About the Team: Are you eager to elevate your career to new heights?
Join us for an exhilarating opportunity to pioneer our groundbreaking digital bank project, where boundless possibilities await!
We're thrilled to extend an invitation for you to join our vibrant team of visionaries, innovators, and trailblazers.
As a Security Governance & Assurance Lead of our digital bank project, we're not just offering a job; we're presenting an opportunity to be part of something extraordinary.
You'll collaborate closely with some of the sharpest minds in the industry, operating within a supportive and collaborative environment that fosters creativity and exploration.
Your next thrilling adventure awaits with our digital bank project.
Join us in shaping the future, today!
About the Role: Responsible for advising internal stakeholders on cyber risk universe, including but not limited to Confidentiality, Integrity, Availability risk dimensions.
Implement Key Control Indicators (KCIs) to actively monitor and track non-compliance in cyber security areas.
Escalate and track to closure identified non-compliances.
What You'll Do: Develop and maintain relevant cyber resilience standards, guidelines and procedures to meet regulatory and corporate compliance requirements.
Continuously monitor, track and ensure closure of technology and cyber security events, requests and submissions from generated tools, systems and users.
Conduct regular effectiveness testing of technology controls.
Track identified gaps and ensure that remediation meet internal compliance requirements or industry best practices.
Communicate regularly with business users and other lines of defense (within the enterprise risk framework) to better understand latest cyber compliance requirements.
Plan, control, review, allocate appropriate resources and ensure appropriate and comprehensive coverage of review.
Develop security baselines for the cloud technologies and infrastructure.
Identify key technology and cyber risks to the business operations, evaluate and test controls in place and identify areas for improvement to mitigate technology control issue/risk.
Collaborate to manage internal cyber risk events raised and corrective risk remediation plan.
Partner with cross-business/ functions teams as needed to identify and evaluate the non-compliance in the bank's digital processes, applications and outsourcing.
Lead, direct and assist with local information security and cyber security controls/compliance projects implementation, as required.
Establish cyber risk and compliance monitoring responsibilities and capabilities.
Support internal/external technology audits, and ensure timely audit and compliance reporting.
Plan, control, review, allocate appropriate resources and ensure appropriate and comprehensive coverage of review.
Develop security baselines for the cloud technologies and infrastructure.
Identify key technology and cyber risks to the business operations, evaluate and test controls in place and identify areas for improvement to mitigate technology control issue/risk.
Liaise with various level of management in the planning and conducting the security control reviews.
Manage and coordinate cyber related audits or inspections by internal audits, external audits and regulators.
Engage stakeholders to understand, manage and address risk incidents and operation, technology & cyber risks indicators.
Prepare periodic analysis and consolidated reports including security incident reporting to senior management.

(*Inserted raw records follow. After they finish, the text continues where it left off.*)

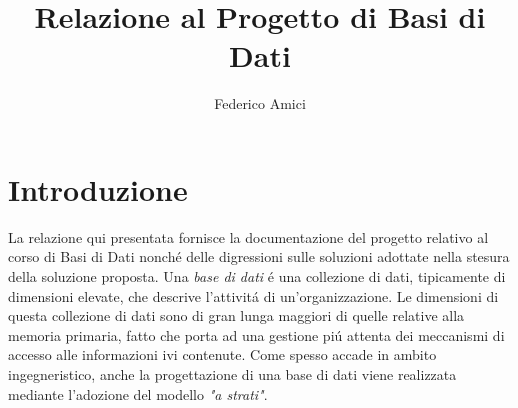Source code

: \documentclass[12pt,a4paper,onecolumn,x11names]{article}
\title{Relazione al Progetto di Basi di Dati}
\author{Federico Amici}
\begin{document}
\maketitle
\newpage
\tableofcontents
\listoftables
\newpage



\section{Introduzione}
	\begin{flushleft}
		La relazione qui presentata fornisce la documentazione del progetto relativo al corso di Basi di Dati nonch\'{e} delle digressioni sulle soluzioni adottate nella stesura della soluzione proposta.
		Una \textit{base di dati} \'{e} una collezione di dati, tipicamente di dimensioni elevate, che descrive l'attivit\'{a} di un'organizzazione. Le dimensioni di questa collezione di dati sono di gran lunga maggiori di quelle relative alla memoria primaria, fatto che porta ad una gestione pi\'{u} attenta dei meccanismi di accesso alle informazioni ivi contenute.\newline
		Come spesso accade in ambito ingegneristico, anche la progettazione di una base di dati viene realizzata mediante l'adozione del modello \textit{"a strati"}. \newline
	\end{flushleft}
	
	\begin{center}
		\end{center}
\end{document}

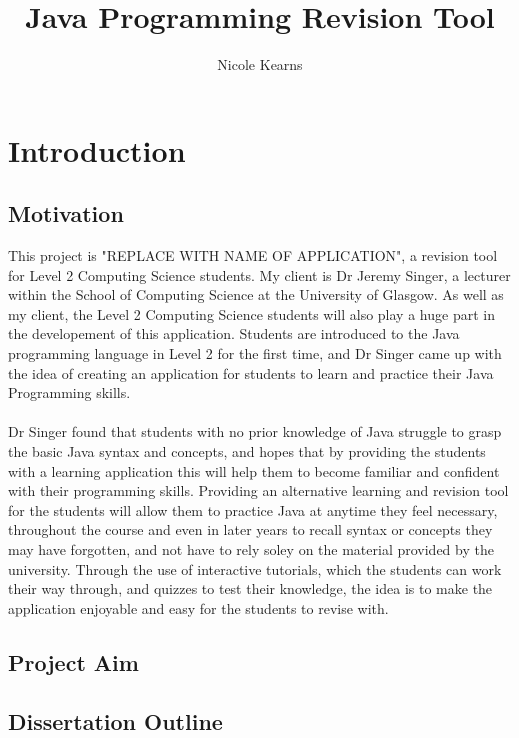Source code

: \documentclass{article}
\begin{document}
\title{Java Programming Revision Tool}
\author{Nicole Kearns}
\maketitle
\tableofcontents

\newpage

\section{Introduction}

\subsection{Motivation}

This project is "REPLACE WITH NAME OF APPLICATION", a revision tool for Level 2 Computing Science students. My client is Dr Jeremy Singer, a lecturer within the School of Computing Science at the University of Glasgow. As well as my client, the Level 2 Computing Science students will also play a huge part in the developement of this application. Students are introduced to the Java programming language in Level 2 for the first time, and Dr Singer came up with the idea of creating an application for students to learn and practice their Java Programming skills.\\
\\
Dr Singer found that students with no prior knowledge of Java struggle to grasp the basic Java syntax and concepts, and hopes that by providing the students with a learning application this will help them to become familiar and confident with their programming skills. Providing an alternative learning and revision tool for the students will allow them to practice Java at anytime they feel necessary, throughout the course and even in later years to recall syntax or concepts they may have forgotten, and not have to rely soley on the material provided by the university. Through the use of interactive tutorials, which the students can work their way through, and quizzes to test their knowledge, the idea is to make the application enjoyable and easy for the students to revise with.

\subsection{Project Aim}

\subsection{Dissertation Outline}
\end{document}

What We're Seeking: Preferably with one or more of the related certifications in the areas of Cyber Security/Information Security – CISSP, CEH, CISM, Comptia CYSA+, GIAC GCFA, GCTI, GCIH and GREM or other relevant certifications Familiarity with industry cybersecurity frameworks and standards, such as NIST Cybersecurity Framework, ISO 27001, and CIS Controls, is necessary.
Understand the requirements and best practices outlined by these frameworks and be able to align security programs and practices accordingly.
Familiar with local regulatory requirements such as BNM RMIT, Paynet, PCI-DSS In-depth knowledge and understanding of cybersecurity principles, best practices, and technologies are necessary.
Have expertise in threat intelligence analysis, incident response, vulnerability management, and security operations.
Stay abreast with the latest cyber threats, attack vectors, and mitigation techniques.
Excellent communication and leadership skills are vital.
Able to effectively communicate complex technical concepts to both technical and non-technical stakeholders.
Have the ability to lead and motivate a team, collaborate with cross-functional teams, and provide guidance during security incidents.
Strong analytical skills and the ability to think critically.
Able to analyze and interpret security data, identify patterns, and make informed decisions.
Possess excellent problem-solving skills to address complex security challenges and incidents.
Given the rapidly evolving cybersecurity threat landscape, continuous learning and staying updated with emerging threats and technologies is crucial.
What We Value: Open-mindedness and constructive communication, fostering an environment of mutual support and growth.
Responsibility and ownership, with a strong sense of accountability.
Commitment to teamwork and achieving shared goals.
Customer focus and dedication to delivering results.
A proactive approach to leading change and innovation.